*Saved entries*
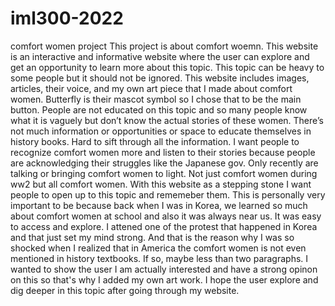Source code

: # iml300-2022
comfort women project
This project is about comfort woemn. This website is an interactive and informative website where the user can explore and get an opportunity to learn 
more about this topic. This topic can be heavy to some people but it should not be ignored. This website includes images, articles, their voice, and my own
art piece that I made about comfort women. Butterfly is their mascot symbol so I chose that to be the main button. People are not educated on this topic 
and so many people know what it is vaguely but don’t know the actual stories of these women. There’s not much information or opportunities or space to 
educate themselves in history books. Hard to sift through all the information. I want people to recognize comfort women more and listen to their stories 
because people are acknowledging their struggles like the Japanese gov. Only recently are talking or bringing comfort women to light. Not just comfort
women during ww2 but all comfort women. With this website as a stepping stone I want people to open up to this topic and rememeber them. This is personally
very important to be because back when I was in Korea, we learned so much about comfort women at school and also it was always near us. It was easy to 
access and explore. I attened one of the protest that happened in Korea and that just set my mind strong. And that is the reason why I was so shocked when
I realized that in America the comfort women is not even mentioned in history textbooks. If so, maybe less than two paragraphs. I wanted to show the user
I am actually interested and have a strong opinon on this so that's why I added my own art work. I hope the user explore and dig deeper in this topic
after going through my website. 
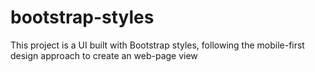 # bootstrap-styles
This project is a UI built with Bootstrap styles, following the mobile-first design approach to create an web-page view
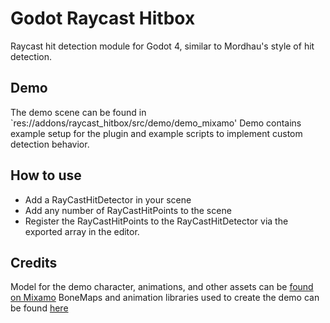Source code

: # Godot Raycast Hitbox
Raycast hit detection module for Godot 4, similar to Mordhau's style of hit detection.

## Demo
The demo scene can be found in `res://addons/raycast_hitbox/src/demo/demo_mixamo'
Demo contains example setup for the plugin and example scripts to implement custom detection behavior. 

## How to use
* Add a RayCastHitDetector in your scene
* Add any number of RayCastHitPoints to the scene
* Register the RayCastHitPoints to the RayCastHitDetector via the exported array in the editor.

## Credits
Model for the demo character, animations, and other assets can be [found on Mixamo](https://www.mixamo.com/#/)
BoneMaps and animation libraries used to create the demo can be found [here](https://github.com/catprisbrey/Godot5-OpenAnimationLibraries)

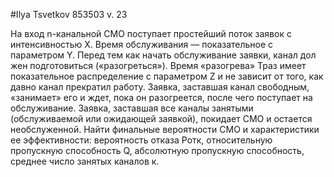 #Ilya Tsvetkov 853503 v. 23

На вход n-канальной СМО поступает простейший поток заявок с интенсивностью X. 
Время обслуживания — показательное с параметром Y. 
Перед тем как начать обслуживание заявки, канал дол жен подготовиться («разогреться»). 
Время «разогрева» Траз имеет показательное распределение с параметром Z и не зависит от того, как давно канал прекратил работу. 
Заявка, заставшая канал свободным, «занимает» его и ждет, пока он разогреется, после чего поступает на обслуживание.
 Заявка, заставшая все каналы занятыми (обслуживаемой или ожидающей заявкой), покидает СМО и остается необслуженной. 
Найти финальные вероятности СМО и характеристики ее эффективности: вероятность отказа Ротк, 
относительную пропускную способность Q, абсолютную пропускную способность, среднее число занятых каналов к. 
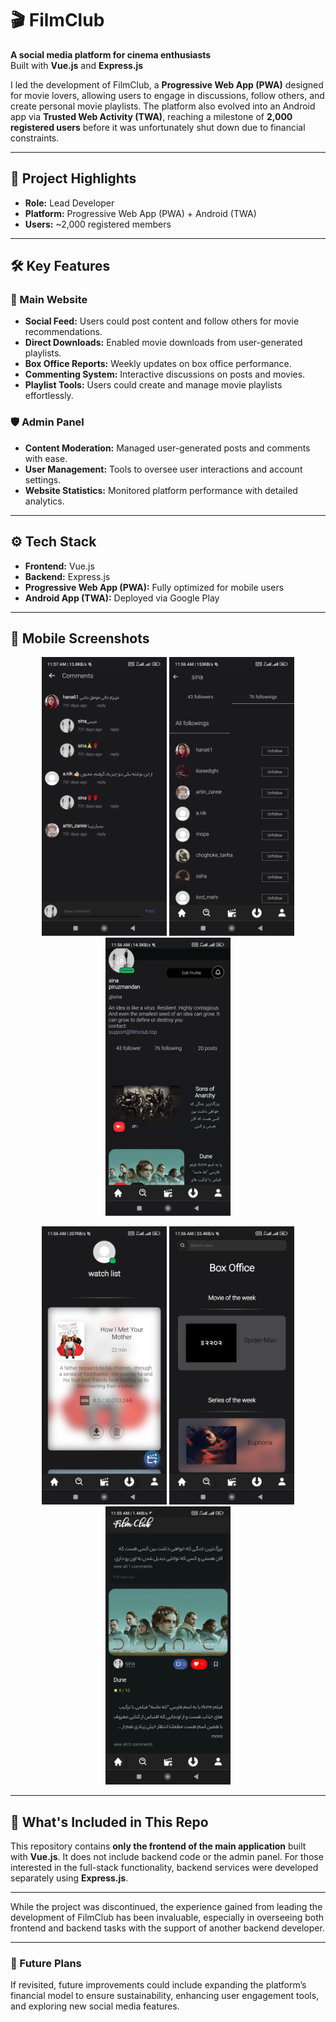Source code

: # 🎬 FilmClub

**A social media platform for cinema enthusiasts**  
Built with **Vue.js** and **Express.js**

I led the development of FilmClub, a **Progressive Web App (PWA)** designed for movie lovers, allowing users to engage in discussions, follow others, and create personal movie playlists. The platform also evolved into an Android app via **Trusted Web Activity (TWA)**, reaching a milestone of **2,000 registered users** before it was unfortunately shut down due to financial constraints.

---

## 📌 Project Highlights

- **Role:** Lead Developer  
- **Platform:** Progressive Web App (PWA) + Android (TWA)  
- **Users:** ~2,000 registered members

---

## 🛠️ Key Features

### 🎥 Main Website
- **Social Feed:** Users could post content and follow others for movie recommendations.
- **Direct Downloads:** Enabled movie downloads from user-generated playlists.
- **Box Office Reports:** Weekly updates on box office performance.
- **Commenting System:** Interactive discussions on posts and movies.
- **Playlist Tools:** Users could create and manage movie playlists effortlessly.

### 🛡️ Admin Panel
- **Content Moderation:** Managed user-generated posts and comments with ease.
- **User Management:** Tools to oversee user interactions and account settings.
- **Website Statistics:** Monitored platform performance with detailed analytics.

---

## ⚙️ Tech Stack
- **Frontend:** Vue.js
- **Backend:** Express.js
- **Progressive Web App (PWA):** Fully optimized for mobile users
- **Android App (TWA):** Deployed via Google Play

---

## 📱 Mobile Screenshots

<p align="center">
  <img src="https://github.com/sinapirouzmandan/filmclub/blob/main/gallery/1694084435161.jpg" alt="Mobile Screenshot 1" width="200"/>
  <img src="https://github.com/sinapirouzmandan/filmclub/blob/main/gallery/1694084435170.jpg" alt="Mobile Screenshot 2" width="200"/>
  <img src="https://github.com/sinapirouzmandan/filmclub/blob/main/gallery/1694084435178.jpg" alt="Mobile Screenshot 3" width="200"/>
</p>
<p align="center">
  <img src="https://github.com/sinapirouzmandan/filmclub/blob/main/gallery/1694084435187.jpg" alt="Mobile Screenshot 4" width="200"/>
  <img src="https://github.com/sinapirouzmandan/filmclub/blob/main/gallery/1694084435196.jpg" alt="Mobile Screenshot 5" width="200"/>
  <img src="https://github.com/sinapirouzmandan/filmclub/blob/main/gallery/1694084435203.jpg" alt="Mobile Screenshot 6" width="200"/>
</p>

---

## 📁 What's Included in This Repo

This repository contains **only the frontend of the main application** built with **Vue.js**. It does not include backend code or the admin panel. For those interested in the full-stack functionality, backend services were developed separately using **Express.js**.

---

While the project was discontinued, the experience gained from leading the development of FilmClub has been invaluable, especially in overseeing both frontend and backend tasks with the support of another backend developer.

---

### 🚀 Future Plans
If revisited, future improvements could include expanding the platform’s financial model to ensure sustainability, enhancing user engagement tools, and exploring new social media features.
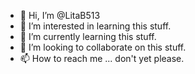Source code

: - 👋 Hi, I’m @LitaB513
- 👀 I’m interested in learning this stuff.
- 🌱 I’m currently learning this stuff.
- 💞️ I’m looking to collaborate on this stuff.
- 📫 How to reach me ... don't yet please.

<!---
LitaB513/LitaB513 is a ✨ special ✨ repository because its `README.md` (this file) appears on your GitHub profile.
You can click the Preview link to take a look at your changes.
--->
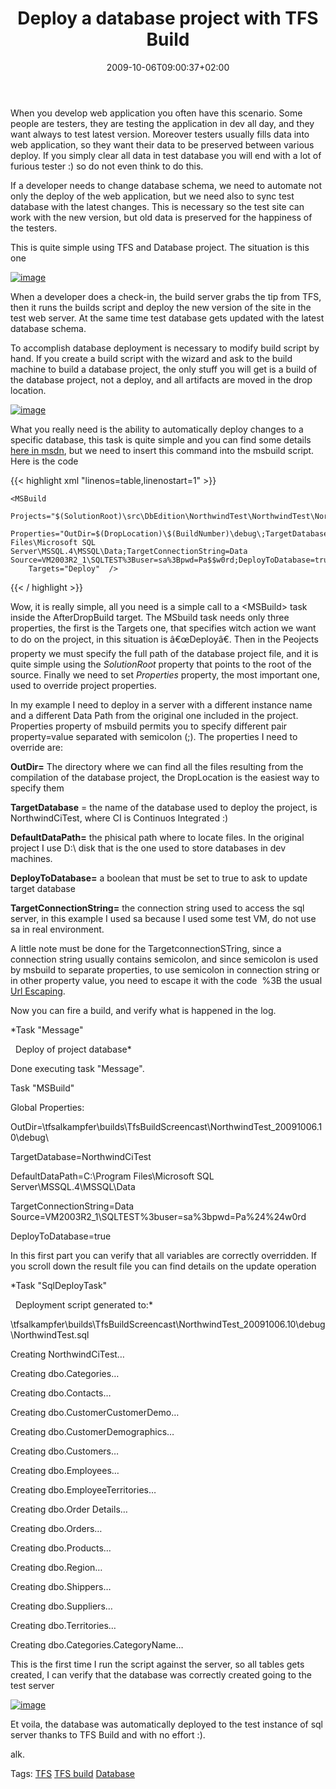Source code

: ﻿---
title: "Deploy a database project with TFS Build"
description: ""
date: 2009-10-06T09:00:37+02:00
draft: false
tags: [Tfs,TFS Build]
categories: [Team Foundation Server]
---
When you develop web application you often have this scenario. Some people are testers, they are testing the application in dev all day, and they want always to test latest version. Moreover testers usually fills data into web application, so they want their data to be preserved between various deploy. If you simply clear all data in test database you will end with a lot of furious tester :) so do not even think to do this.

If a developer needs to change database schema, we need to automate not only the deploy of the web application, but we need also to sync test database with the latest changes. This is necessary so the test site can work with the new version, but old data is preserved for the happiness of the testers.

This is quite simple using TFS and Database project. The situation is this one

[![image](http://www.codewrecks.com/blog/wp-content/uploads/2009/10/image-thumb.png "image")](http://www.codewrecks.com/blog/wp-content/uploads/2009/10/image.png)

When a developer does a check-in, the build server grabs the tip from TFS, then it runs the builds script and deploy the new version of the site in the test web server. At the same time test database gets updated with the latest database schema.

To accomplish database deployment is necessary to modify build script by hand. If you create a build script with the wizard and ask to the build machine to build a database project, the only stuff you will get is a build of the database project, not a deploy, and all artifacts are moved in the drop location.

[![image](http://www.codewrecks.com/blog/wp-content/uploads/2009/10/image-thumb1.png "image")](http://www.codewrecks.com/blog/wp-content/uploads/2009/10/image1.png)

What you really need is the ability to automatically deploy changes to a specific database, this task is quite simple and you can find some details [here in msdn](http://msdn.microsoft.com/en-us/library/aa833165.aspx), but we need to insert this command into the msbuild script. Here is the code

{{< highlight xml "linenos=table,linenostart=1" >}}
<Target Name="AfterDropBuild">
    <Message Text="Deploy of project database" />

    <MSBuild 
        Projects="$(SolutionRoot)\src\DbEdition\NorthwindTest\NorthwindTest\NorthwindTest.dbproj"
        Properties="OutDir=$(DropLocation)\$(BuildNumber)\debug\;TargetDatabase=NorthwindCiTest;DefaultDataPath=C:\Program Files\Microsoft SQL Server\MSSQL.4\MSSQL\Data;TargetConnectionString=Data Source=VM2003R2_1\SQLTEST%3Buser=sa%3Bpwd=Pa$$w0rd;DeployToDatabase=true;" 
        Targets="Deploy"  />
</Target>{{< / highlight >}}

<!-- Code inserted with Steve Dunn's Windows Live Writer Code Formatter Plugin.  http://dunnhq.com -->

Wow, it is really simple, all you need is a simple call to a &lt;MSBuild&gt; task inside the AfterDropBuild target. The MSbuild task needs only three properties, the first is the Targets one, that specifies witch action we want to do on the project, in this situation is â€œDeployâ€. Then in the Peojects property we must specify the full path of the database project file, and it is quite simple using the *SolutionRoot* property that points to the root of the source. Finally we need to set *Properties* property, the most important one, used to override project properties.

In my example I need to deploy in a server with a different instance name and a different Data Path from the original one included in the project. Properties property of msbuild permits you to specify different pair property=value separated with semicolon (;). The properties I need to override are:

 **OutDir=** The directory where we can find all the files resulting from the compilation of the database project, the DropLocation is the easiest way to specify them

 **TargetDatabase** = the name of the database used to deploy the project, is NorthwindCiTest, where CI is Continuos Integrated :)

 **DefaultDataPath=** the phisical path where to locate files. In the original project I use D:\ disk that is the one used to store databases in dev machines.

 **DeployToDatabase=** a boolean that must be set to true to ask to update target database

 **TargetConnectionString=** the connection string used to access the sql server, in this example I used sa because I used some test VM, do not use sa in real environment.

A little note must be done for the TargetconnectionSTring, since a connection string usually contains semicolon, and since semicolon is used by msbuild to separate properties, to use semicolon in connection string or in other property value, you need to escape it with the code  %3B the usual [Url Escaping](http://www.december.com/html/spec/esccodes.html).

Now you can fire a build, and verify what is happened in the log.

*Task "Message"  
  
  Deploy of project database*

Done executing task "Message".

Task "MSBuild"

Global Properties:

OutDir=\\tfsalkampfer\builds\TfsBuildScreencast\NorthwindTest\_20091006.10\debug\

TargetDatabase=NorthwindCiTest

DefaultDataPath=C:\Program Files\Microsoft SQL Server\MSSQL.4\MSSQL\Data

TargetConnectionString=Data Source=VM2003R2\_1\SQLTEST%3buser=sa%3bpwd=Pa%24%24w0rd

DeployToDatabase=true

In this first part you can verify that all variables are correctly overridden. If you scroll down the result file you can find details on the update operation

*Task "SqlDeployTask"  
  
  Deployment script generated to:*

\\tfsalkampfer\builds\TfsBuildScreencast\NorthwindTest\_20091006.10\debug\NorthwindTest.sql

Creating NorthwindCiTest…

Creating dbo.Categories…

Creating dbo.Contacts…

Creating dbo.CustomerCustomerDemo…

Creating dbo.CustomerDemographics…

Creating dbo.Customers…

Creating dbo.Employees…

Creating dbo.EmployeeTerritories…

Creating dbo.Order Details…

Creating dbo.Orders…

Creating dbo.Products…

Creating dbo.Region…

Creating dbo.Shippers…

Creating dbo.Suppliers…

Creating dbo.Territories…

Creating dbo.Categories.CategoryName…

This is the first time I run the script against the server, so all tables gets created, I can verify that the database was correctly created going to the test server

[![image](http://www.codewrecks.com/blog/wp-content/uploads/2009/10/image-thumb2.png "image")](http://www.codewrecks.com/blog/wp-content/uploads/2009/10/image2.png)

Et voila, the database was automatically deployed to the test instance of sql server thanks to TFS Build and with no effort :).

alk.

Tags: [TFS](http://technorati.com/tag/TFS) [TFS build](http://technorati.com/tag/TFS%20build) [Database](http://technorati.com/tag/Database)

*WHAT YOU WILL DO*
If a line in the entries contains "параметром", copy it.

*THE ANSWER*
Время обслуживания — показательное с параметром Y. 
Время «разогрева» Траз имеет показательное распределение с параметром Z и не зависит от того, как давно канал прекратил работу. 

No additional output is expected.